WORK INSTRUCTION: Using the entries that follow, report how many lines contain the word "approach". Only the number is wanted.

DATASET RECORDS:
■ ■ ■ ■ ■

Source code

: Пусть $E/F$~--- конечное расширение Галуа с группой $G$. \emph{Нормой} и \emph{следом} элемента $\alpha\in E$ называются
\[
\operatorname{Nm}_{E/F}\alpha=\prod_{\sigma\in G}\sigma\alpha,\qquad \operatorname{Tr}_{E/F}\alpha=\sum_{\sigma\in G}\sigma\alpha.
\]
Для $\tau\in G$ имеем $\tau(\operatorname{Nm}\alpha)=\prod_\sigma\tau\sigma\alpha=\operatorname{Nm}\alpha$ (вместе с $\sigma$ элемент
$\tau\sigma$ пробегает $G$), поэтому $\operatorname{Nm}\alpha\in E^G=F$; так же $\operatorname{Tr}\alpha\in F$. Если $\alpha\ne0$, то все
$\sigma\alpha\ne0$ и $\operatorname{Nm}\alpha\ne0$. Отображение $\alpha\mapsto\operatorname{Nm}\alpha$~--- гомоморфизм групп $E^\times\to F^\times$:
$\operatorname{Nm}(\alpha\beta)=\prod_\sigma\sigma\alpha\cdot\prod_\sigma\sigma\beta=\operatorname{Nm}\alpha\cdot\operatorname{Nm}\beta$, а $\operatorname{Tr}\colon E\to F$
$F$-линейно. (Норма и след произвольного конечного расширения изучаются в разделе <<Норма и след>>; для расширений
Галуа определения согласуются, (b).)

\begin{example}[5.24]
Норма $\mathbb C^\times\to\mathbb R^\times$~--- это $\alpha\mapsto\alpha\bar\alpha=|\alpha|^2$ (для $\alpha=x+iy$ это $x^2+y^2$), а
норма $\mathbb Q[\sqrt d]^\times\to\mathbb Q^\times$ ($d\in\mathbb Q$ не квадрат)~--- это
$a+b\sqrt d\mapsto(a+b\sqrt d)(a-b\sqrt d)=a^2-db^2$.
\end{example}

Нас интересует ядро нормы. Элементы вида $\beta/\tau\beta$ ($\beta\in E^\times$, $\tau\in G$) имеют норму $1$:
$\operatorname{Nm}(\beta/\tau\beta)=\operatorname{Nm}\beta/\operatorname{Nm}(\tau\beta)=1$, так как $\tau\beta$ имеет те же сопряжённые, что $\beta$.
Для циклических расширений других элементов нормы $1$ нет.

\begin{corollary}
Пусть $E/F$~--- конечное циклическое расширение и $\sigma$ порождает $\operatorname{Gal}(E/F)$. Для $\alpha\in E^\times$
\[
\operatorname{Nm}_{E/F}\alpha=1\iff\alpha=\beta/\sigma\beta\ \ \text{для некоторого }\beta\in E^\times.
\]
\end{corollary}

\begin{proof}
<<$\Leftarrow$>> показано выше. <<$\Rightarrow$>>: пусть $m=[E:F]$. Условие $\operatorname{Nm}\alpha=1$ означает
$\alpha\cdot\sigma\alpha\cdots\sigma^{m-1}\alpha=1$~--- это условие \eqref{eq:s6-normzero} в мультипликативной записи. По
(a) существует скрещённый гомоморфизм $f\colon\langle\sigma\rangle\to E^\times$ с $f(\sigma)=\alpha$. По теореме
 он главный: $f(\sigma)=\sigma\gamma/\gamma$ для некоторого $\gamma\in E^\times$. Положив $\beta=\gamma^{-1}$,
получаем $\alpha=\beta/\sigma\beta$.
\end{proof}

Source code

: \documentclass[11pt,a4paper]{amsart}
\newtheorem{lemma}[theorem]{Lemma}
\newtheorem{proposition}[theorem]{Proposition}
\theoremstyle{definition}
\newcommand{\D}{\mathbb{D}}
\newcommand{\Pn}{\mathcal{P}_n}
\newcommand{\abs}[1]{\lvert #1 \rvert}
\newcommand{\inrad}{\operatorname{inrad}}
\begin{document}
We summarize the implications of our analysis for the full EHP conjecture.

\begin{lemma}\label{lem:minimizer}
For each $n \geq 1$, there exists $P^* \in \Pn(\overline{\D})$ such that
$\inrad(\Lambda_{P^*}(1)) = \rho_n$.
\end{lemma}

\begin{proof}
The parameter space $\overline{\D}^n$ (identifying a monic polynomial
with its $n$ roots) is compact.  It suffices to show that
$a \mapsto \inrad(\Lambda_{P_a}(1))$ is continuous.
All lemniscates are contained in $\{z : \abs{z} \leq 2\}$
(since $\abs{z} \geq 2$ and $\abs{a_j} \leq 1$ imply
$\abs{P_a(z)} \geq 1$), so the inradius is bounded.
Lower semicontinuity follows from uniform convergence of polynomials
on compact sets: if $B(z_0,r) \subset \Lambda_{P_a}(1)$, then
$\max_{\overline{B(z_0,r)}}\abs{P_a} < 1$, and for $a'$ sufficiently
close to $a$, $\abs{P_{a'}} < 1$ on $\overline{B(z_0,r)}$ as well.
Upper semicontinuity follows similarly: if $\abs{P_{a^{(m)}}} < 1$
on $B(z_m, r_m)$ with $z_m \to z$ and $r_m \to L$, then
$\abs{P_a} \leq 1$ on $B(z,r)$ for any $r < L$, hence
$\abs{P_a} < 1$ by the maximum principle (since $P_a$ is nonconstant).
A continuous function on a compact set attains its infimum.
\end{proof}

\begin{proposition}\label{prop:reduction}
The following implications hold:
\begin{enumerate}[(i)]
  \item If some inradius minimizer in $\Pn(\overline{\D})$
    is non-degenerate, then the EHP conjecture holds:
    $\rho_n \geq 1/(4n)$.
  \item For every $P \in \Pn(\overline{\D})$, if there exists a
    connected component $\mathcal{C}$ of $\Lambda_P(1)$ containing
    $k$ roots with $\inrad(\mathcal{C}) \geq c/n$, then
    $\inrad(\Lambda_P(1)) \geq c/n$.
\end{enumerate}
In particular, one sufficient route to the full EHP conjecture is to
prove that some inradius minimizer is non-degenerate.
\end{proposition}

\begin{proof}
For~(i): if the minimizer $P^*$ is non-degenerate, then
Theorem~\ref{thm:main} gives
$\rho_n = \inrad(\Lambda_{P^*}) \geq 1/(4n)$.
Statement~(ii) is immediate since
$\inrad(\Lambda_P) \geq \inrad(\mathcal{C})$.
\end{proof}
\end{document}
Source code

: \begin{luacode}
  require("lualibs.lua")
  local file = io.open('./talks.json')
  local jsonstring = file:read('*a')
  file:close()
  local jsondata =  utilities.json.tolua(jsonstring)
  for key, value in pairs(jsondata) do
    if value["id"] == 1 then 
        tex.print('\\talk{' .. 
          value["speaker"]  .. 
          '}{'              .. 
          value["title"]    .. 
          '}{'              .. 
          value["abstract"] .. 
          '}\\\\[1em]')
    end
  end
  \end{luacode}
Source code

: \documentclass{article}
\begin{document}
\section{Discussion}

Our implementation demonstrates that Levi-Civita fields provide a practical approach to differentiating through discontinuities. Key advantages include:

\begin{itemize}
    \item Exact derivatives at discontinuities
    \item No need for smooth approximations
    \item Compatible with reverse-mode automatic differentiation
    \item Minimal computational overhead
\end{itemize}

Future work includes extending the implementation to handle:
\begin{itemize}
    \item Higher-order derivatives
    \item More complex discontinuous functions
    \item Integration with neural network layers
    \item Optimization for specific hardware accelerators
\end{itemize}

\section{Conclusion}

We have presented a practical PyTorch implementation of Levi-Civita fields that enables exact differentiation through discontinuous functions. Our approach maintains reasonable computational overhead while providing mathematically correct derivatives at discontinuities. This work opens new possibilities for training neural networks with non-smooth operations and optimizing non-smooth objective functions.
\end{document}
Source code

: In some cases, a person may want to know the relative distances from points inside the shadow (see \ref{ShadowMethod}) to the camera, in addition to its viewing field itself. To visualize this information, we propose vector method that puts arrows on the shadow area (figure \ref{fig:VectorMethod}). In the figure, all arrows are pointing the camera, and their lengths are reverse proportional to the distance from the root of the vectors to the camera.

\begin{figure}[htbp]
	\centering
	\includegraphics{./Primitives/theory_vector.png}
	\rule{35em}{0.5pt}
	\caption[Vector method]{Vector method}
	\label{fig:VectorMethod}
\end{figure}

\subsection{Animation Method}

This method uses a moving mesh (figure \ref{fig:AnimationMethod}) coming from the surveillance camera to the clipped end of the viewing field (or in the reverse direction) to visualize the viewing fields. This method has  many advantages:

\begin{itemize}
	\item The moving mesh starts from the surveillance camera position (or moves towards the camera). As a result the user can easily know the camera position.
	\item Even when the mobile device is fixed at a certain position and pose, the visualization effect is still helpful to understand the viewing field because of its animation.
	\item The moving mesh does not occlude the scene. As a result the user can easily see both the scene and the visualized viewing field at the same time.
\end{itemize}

■ ■ ■ ■ ■

EXPECTED ANSWER: 2